→ **ASSIGNMENT**
Check the records below for the word "scroll" and state how many lines contain it, replying with the number only.

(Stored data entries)
----------------------------------------

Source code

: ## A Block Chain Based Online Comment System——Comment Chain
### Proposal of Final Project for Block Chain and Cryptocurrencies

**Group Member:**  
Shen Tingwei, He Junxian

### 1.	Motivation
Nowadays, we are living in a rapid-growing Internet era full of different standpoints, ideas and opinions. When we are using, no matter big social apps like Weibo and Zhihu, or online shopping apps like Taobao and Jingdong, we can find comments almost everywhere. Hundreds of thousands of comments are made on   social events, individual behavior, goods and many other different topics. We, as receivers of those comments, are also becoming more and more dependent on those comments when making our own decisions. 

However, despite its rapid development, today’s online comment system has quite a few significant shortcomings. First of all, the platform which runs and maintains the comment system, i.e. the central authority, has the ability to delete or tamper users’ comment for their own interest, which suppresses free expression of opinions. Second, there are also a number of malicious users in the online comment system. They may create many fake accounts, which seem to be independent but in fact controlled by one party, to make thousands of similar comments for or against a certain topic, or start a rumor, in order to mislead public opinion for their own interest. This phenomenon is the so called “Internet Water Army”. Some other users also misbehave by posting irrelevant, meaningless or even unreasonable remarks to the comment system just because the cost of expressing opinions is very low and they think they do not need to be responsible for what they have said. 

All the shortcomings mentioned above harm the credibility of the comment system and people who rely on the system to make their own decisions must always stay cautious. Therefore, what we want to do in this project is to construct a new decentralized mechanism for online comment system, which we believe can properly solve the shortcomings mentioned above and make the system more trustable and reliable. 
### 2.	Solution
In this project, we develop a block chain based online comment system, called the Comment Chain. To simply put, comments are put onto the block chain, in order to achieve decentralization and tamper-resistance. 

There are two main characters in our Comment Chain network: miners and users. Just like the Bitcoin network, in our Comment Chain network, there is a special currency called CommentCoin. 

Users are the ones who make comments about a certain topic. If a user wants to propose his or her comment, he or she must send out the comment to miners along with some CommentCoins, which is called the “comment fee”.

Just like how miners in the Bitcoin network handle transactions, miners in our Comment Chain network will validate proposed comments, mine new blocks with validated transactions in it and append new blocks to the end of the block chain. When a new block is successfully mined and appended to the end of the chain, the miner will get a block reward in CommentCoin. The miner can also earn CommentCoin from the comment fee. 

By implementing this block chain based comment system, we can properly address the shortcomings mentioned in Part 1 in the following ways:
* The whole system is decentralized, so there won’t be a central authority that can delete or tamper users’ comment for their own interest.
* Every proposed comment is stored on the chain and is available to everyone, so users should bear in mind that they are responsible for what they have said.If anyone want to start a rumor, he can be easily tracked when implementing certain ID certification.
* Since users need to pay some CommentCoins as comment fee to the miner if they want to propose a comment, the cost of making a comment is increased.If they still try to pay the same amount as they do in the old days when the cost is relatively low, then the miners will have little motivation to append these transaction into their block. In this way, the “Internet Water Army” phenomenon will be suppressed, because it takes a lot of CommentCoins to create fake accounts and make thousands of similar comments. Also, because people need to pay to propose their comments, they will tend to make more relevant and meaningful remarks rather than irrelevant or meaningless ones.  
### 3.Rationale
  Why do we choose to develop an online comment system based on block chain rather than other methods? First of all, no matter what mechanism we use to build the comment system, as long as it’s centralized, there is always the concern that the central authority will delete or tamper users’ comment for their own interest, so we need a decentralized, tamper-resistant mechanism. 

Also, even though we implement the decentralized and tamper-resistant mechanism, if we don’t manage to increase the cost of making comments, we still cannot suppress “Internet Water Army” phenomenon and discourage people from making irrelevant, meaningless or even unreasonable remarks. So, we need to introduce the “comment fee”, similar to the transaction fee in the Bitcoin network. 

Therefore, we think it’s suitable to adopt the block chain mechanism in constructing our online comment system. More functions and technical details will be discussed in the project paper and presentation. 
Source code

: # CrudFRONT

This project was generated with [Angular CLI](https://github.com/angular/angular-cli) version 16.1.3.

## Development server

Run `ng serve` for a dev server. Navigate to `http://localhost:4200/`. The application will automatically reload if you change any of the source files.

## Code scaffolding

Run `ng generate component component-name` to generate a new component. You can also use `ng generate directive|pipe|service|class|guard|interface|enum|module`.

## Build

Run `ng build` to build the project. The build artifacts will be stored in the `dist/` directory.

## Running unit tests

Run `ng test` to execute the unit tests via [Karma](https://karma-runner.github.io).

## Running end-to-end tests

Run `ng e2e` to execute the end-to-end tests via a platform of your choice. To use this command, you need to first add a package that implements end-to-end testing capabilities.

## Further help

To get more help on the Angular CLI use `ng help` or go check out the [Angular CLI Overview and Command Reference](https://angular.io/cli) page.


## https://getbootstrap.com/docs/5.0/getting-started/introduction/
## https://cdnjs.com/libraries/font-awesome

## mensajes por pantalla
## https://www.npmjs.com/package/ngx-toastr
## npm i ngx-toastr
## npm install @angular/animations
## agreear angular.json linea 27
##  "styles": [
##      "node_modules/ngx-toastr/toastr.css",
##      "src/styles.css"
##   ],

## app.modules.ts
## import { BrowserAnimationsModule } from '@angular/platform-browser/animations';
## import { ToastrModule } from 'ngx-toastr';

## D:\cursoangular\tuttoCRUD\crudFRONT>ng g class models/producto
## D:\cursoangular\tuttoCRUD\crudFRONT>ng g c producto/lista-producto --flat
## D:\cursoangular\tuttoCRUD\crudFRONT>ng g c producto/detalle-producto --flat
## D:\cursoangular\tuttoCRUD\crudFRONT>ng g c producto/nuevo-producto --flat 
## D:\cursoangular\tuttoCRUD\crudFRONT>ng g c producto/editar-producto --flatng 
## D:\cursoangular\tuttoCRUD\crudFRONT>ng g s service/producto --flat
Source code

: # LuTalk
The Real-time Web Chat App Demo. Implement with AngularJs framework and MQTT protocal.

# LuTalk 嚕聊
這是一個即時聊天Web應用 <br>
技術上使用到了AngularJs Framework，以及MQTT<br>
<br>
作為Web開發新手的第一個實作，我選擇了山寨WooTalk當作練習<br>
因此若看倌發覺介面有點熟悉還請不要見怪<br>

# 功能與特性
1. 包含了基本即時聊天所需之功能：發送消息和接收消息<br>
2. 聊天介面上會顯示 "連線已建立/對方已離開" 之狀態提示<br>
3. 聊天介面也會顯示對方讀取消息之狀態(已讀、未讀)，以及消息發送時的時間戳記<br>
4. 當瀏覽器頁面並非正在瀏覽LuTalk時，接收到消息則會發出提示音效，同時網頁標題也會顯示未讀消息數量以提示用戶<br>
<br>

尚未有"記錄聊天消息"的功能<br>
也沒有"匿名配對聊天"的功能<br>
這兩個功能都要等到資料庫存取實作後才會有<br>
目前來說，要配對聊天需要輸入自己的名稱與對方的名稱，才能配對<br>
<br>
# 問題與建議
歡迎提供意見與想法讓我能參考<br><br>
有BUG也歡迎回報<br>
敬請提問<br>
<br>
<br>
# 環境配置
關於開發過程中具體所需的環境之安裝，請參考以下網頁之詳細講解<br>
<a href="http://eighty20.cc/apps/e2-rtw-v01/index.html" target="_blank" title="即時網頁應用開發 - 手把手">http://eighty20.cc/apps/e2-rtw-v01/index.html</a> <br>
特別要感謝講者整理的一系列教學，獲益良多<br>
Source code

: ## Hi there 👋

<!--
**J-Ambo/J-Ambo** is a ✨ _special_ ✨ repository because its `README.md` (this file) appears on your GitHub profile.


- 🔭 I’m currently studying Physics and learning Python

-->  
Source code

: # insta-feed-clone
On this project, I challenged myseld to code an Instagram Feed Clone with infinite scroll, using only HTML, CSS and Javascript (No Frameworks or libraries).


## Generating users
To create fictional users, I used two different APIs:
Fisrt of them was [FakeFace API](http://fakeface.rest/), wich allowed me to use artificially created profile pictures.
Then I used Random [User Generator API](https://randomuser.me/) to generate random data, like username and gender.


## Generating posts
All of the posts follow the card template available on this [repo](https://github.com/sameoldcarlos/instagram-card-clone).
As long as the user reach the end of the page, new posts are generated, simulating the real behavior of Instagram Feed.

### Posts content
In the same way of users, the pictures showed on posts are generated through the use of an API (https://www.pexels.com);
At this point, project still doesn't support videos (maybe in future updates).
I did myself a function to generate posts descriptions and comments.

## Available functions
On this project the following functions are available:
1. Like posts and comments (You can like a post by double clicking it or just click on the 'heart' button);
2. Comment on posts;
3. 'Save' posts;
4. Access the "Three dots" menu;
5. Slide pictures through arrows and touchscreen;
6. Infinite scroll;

----------------------------------------

→ **ANSWER TO THE EXERCISE**
2